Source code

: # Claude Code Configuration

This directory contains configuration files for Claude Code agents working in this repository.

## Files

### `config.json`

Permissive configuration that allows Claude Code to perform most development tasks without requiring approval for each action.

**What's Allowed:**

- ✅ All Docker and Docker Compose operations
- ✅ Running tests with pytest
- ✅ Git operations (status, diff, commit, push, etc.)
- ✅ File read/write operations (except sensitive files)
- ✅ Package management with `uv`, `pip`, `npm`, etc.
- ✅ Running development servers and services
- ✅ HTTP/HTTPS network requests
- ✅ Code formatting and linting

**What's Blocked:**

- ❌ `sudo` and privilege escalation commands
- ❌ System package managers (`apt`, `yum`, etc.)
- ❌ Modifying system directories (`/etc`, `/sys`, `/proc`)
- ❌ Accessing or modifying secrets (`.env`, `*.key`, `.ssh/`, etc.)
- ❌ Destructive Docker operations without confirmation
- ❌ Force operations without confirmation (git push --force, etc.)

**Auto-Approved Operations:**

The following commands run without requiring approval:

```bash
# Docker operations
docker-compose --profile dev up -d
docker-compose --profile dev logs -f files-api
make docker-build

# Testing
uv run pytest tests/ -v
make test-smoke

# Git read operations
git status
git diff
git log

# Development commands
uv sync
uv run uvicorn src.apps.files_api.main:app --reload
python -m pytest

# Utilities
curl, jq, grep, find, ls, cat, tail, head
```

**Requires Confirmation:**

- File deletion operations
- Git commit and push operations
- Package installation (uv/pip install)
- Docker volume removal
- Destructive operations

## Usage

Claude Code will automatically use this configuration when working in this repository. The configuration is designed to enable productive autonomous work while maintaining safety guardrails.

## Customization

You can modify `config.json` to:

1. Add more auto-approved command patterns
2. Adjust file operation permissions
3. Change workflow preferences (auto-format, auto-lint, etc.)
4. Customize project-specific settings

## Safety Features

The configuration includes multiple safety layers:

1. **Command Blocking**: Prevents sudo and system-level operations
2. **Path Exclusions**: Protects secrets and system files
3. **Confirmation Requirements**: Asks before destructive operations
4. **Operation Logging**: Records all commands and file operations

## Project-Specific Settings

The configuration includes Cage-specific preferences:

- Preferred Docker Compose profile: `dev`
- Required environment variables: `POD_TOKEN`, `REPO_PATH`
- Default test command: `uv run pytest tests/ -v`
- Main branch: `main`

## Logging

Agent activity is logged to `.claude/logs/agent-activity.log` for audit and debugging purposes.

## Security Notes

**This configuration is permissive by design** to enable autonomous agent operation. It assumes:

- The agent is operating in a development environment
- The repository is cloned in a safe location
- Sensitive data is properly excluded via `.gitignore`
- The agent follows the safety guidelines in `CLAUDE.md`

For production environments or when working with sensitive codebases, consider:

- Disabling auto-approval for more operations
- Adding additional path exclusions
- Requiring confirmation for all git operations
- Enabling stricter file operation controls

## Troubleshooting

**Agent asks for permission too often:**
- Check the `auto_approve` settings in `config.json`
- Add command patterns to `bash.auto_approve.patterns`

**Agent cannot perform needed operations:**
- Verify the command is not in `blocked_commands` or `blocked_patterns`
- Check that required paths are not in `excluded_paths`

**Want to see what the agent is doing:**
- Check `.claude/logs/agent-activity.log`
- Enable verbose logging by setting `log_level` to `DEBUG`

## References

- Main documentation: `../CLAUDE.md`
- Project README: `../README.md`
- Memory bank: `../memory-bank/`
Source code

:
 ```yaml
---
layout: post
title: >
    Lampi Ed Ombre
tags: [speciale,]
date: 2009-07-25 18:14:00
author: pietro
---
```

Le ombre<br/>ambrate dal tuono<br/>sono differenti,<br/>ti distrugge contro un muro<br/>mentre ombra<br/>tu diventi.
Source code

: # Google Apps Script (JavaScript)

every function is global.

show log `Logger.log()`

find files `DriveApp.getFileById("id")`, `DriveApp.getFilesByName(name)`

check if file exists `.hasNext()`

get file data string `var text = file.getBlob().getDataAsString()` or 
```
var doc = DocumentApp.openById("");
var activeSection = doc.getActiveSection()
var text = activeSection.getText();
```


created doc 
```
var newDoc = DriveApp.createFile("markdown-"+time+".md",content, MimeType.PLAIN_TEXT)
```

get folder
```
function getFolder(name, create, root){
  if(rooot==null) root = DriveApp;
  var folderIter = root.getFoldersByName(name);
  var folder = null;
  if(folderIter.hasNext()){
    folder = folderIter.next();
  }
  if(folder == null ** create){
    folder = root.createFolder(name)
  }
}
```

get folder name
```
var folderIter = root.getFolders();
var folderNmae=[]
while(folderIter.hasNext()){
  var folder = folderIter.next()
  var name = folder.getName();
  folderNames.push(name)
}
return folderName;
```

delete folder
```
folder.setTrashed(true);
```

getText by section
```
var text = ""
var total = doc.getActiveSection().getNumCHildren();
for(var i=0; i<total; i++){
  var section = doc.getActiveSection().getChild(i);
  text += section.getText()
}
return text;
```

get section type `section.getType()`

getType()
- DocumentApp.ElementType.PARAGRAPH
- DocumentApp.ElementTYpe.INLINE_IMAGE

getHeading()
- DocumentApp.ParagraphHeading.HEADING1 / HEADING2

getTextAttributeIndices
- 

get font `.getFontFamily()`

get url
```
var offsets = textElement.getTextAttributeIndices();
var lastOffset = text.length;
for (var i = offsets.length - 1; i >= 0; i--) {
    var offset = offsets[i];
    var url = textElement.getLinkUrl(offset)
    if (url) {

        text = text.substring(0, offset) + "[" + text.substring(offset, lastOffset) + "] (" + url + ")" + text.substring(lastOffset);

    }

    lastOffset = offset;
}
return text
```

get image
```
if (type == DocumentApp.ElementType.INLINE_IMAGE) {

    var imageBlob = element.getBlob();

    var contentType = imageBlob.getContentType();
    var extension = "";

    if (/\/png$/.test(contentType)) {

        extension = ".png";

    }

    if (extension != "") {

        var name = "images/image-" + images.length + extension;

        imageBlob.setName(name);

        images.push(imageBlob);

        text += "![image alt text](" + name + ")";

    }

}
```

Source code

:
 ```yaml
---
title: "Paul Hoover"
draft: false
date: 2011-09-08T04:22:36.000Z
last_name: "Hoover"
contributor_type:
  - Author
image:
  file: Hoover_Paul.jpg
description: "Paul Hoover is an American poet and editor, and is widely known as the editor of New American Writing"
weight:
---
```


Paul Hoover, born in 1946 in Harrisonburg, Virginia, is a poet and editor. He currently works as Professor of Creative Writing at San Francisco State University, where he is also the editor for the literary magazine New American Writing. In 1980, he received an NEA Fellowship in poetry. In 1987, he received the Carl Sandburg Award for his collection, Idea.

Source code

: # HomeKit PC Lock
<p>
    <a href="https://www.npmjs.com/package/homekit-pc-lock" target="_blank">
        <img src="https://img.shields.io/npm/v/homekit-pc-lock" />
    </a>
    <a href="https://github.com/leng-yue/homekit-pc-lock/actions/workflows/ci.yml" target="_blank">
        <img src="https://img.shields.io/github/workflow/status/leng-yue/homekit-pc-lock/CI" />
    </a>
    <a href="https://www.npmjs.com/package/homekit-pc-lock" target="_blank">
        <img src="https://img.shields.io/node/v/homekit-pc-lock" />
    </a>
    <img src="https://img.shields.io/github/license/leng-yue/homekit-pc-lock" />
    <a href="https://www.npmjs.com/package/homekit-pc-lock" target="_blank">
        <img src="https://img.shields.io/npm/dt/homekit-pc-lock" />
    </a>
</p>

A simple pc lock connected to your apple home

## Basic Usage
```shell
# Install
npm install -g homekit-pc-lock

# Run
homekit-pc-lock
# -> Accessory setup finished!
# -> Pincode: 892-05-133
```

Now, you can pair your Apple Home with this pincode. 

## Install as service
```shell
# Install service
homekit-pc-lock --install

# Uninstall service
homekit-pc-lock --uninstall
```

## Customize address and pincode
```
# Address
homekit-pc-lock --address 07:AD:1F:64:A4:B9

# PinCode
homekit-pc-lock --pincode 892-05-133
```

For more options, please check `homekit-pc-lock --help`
+++++
■ **WORK INSTRUCTIONS**: From the data above, show each line that contains "logs".

■ **RESPONSE TO THIS EXERCISE**:
docker-compose --profile dev logs -f files-api
Agent activity is logged to `.claude/logs/agent-activity.log` for audit and debugging purposes.
- Check `.claude/logs/agent-activity.log`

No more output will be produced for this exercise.